In clinical trials, patients experienced minimal changes in mean heart rate (less than 2 beats/min) and systolic blood pressure (less than 3 mm Hg). In patients with severe renal impairment, ranolazine did increase blood pressure by 10–15 mm Hg, so “you need to be careful” and monitor blood pressure regularly.
Dr. Conti said the “important trial that everyone knows about” was the Combination Assessment of Ranolazine in Stable Angina (CARISA), in which ranolazine significantly improved exercise duration and angina onset at trough and peak dose, as well as reducing angina frequency by 36% and nitroglycerine use by 43%.
The more recent, less well known Efficacy of Ranolazine in Chronic Angina (ERICA) trial was launched at the behest of the FDA and conducted mostly in Eastern European countries.
Among 565 subjects who had a mean of more than 6 angina attacks per week at baseline, angina frequency was reduced to 3.3 attacks per week in those randomly assigned to receive 1,000 mg twice daily of ranolazine, compared with 4.3 in those receiving placebo, a 23% reduction in frequency over placebo. Patients in both groups received 10 mg of amlodipine daily and were permitted to use long-acting and sublingual nitrates as needed.
The ERICA trial also found a 25% reduction in nitroglycerine use among ranolazine users, compared with those receiving placebo.

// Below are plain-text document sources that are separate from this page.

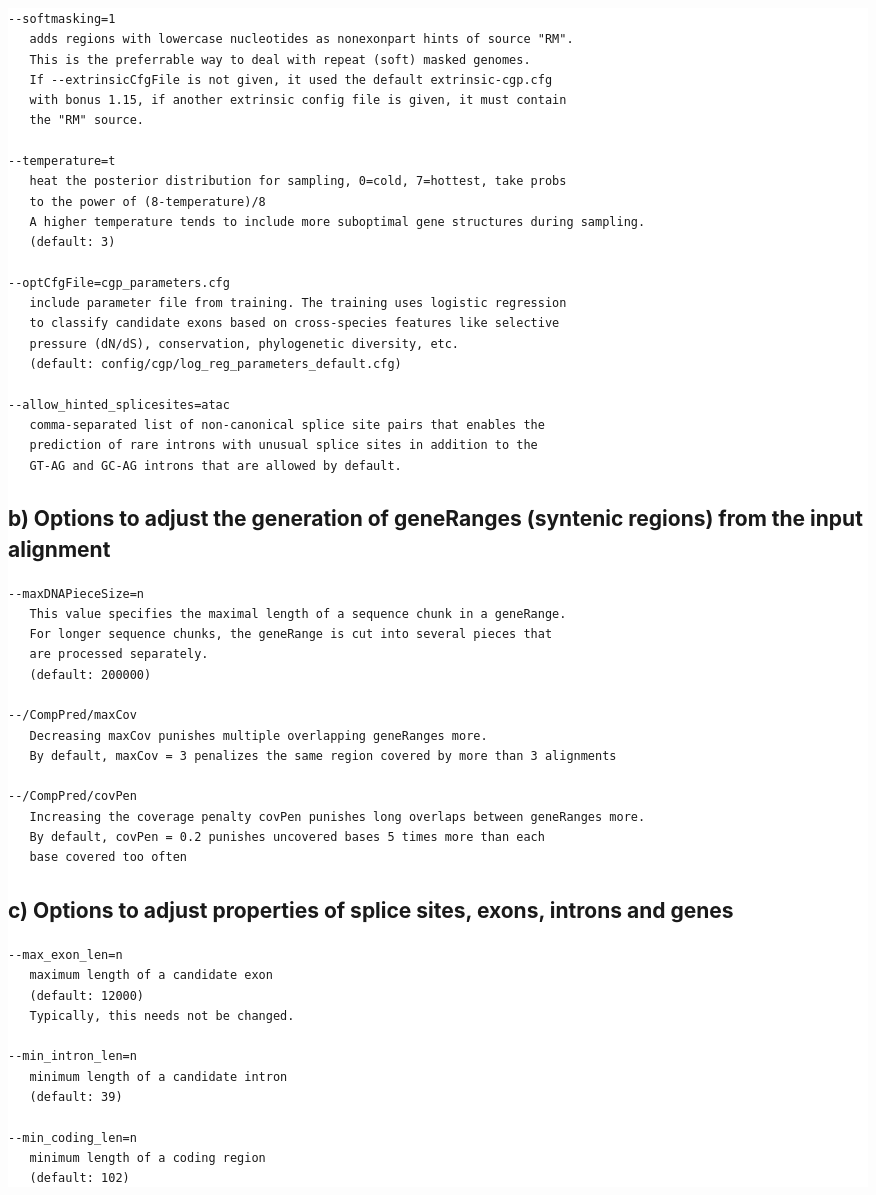     --softmasking=1
       adds regions with lowercase nucleotides as nonexonpart hints of source "RM".
       This is the preferrable way to deal with repeat (soft) masked genomes.
       If --extrinsicCfgFile is not given, it used the default extrinsic-cgp.cfg 
       with bonus 1.15, if another extrinsic config file is given, it must contain 
       the "RM" source.

    --temperature=t
       heat the posterior distribution for sampling, 0=cold, 7=hottest, take probs 
       to the power of (8-temperature)/8
       A higher temperature tends to include more suboptimal gene structures during sampling.
       (default: 3)

    --optCfgFile=cgp_parameters.cfg
       include parameter file from training. The training uses logistic regression
       to classify candidate exons based on cross-species features like selective 
       pressure (dN/dS), conservation, phylogenetic diversity, etc.
       (default: config/cgp/log_reg_parameters_default.cfg)

    --allow_hinted_splicesites=atac
       comma-separated list of non-canonical splice site pairs that enables the 
       prediction of rare introns with unusual splice sites in addition to the 
       GT-AG and GC-AG introns that are allowed by default.

b) Options to adjust the generation of geneRanges (syntenic regions) from the input alignment
---------------------------------------------------------------------------------------------

    --maxDNAPieceSize=n
       This value specifies the maximal length of a sequence chunk in a geneRange. 
       For longer sequence chunks, the geneRange is cut into several pieces that 
       are processed separately. 
       (default: 200000)

    --/CompPred/maxCov
       Decreasing maxCov punishes multiple overlapping geneRanges more.
       By default, maxCov = 3 penalizes the same region covered by more than 3 alignments

    --/CompPred/covPen
       Increasing the coverage penalty covPen punishes long overlaps between geneRanges more.
       By default, covPen = 0.2 punishes uncovered bases 5 times more than each 
       base covered too often

c) Options to adjust properties of splice sites, exons, introns and genes
-------------------------------------------------------------------------

    --max_exon_len=n
       maximum length of a candidate exon 
       (default: 12000)
       Typically, this needs not be changed.

    --min_intron_len=n
       minimum length of a candidate intron 
       (default: 39)

    --min_coding_len=n
       minimum length of a coding region 
       (default: 102)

Dr. Conti pointed out that a dose-related increase in QT intervals has been observed in patients taking ranolazine: “Not way up, but they go up.”
In the ERICA trial, the mean change in QT intervals, in milliseconds, was -2.3 in patients taking placebo, 1.9 in patients taking 500 mg twice-daily ranolazine, and 5.4 in those taking 1,000 mg twice-daily ranolazine, with standard deviations of 15.6, 20.6, and 14.7, respectively.
“I suspect that if you go to 1,500 or 2,000 mg twice daily, it'll even go further,” he said, adding that he does not believe doses higher than 1,000 mg twice daily should be used.
No incidents of torsades de pointes-type arrhythmias have been reported in patients taking ranolazine, but the grave complication has been associated with other drugs that prolong the QT interval, and the same could occur with ranolazine.
Dr. Conti reserves the agent for patients who have not achieved adequate symptom control with other drugs, and he obtains baseline and follow-up electrocardiograms.
“How often? I think it's a matter of clinical judgment,” he said.
Another important point is that ranolazine is metabolized by CYP3A, contraindicating its use with other drugs that are potent or moderately potent inhibitors of that enzyme, including diltiazem, verapamil, ketoconazole and other azole antifungals, macrolide antibiotics, HIV protease inhibitors, and grapefruit products.
For the same reason, doses of simvastatin, digoxin, and drugs that are mainly metabolized by CYP2D6 may need to be reduced if given to patients also taking ranolazine, said Dr. Conti.
Dr. Conti disclosed that he serves on the speakers' bureau for CV Therapeutics, maker of ranolazine, marketed under the name Ranexa.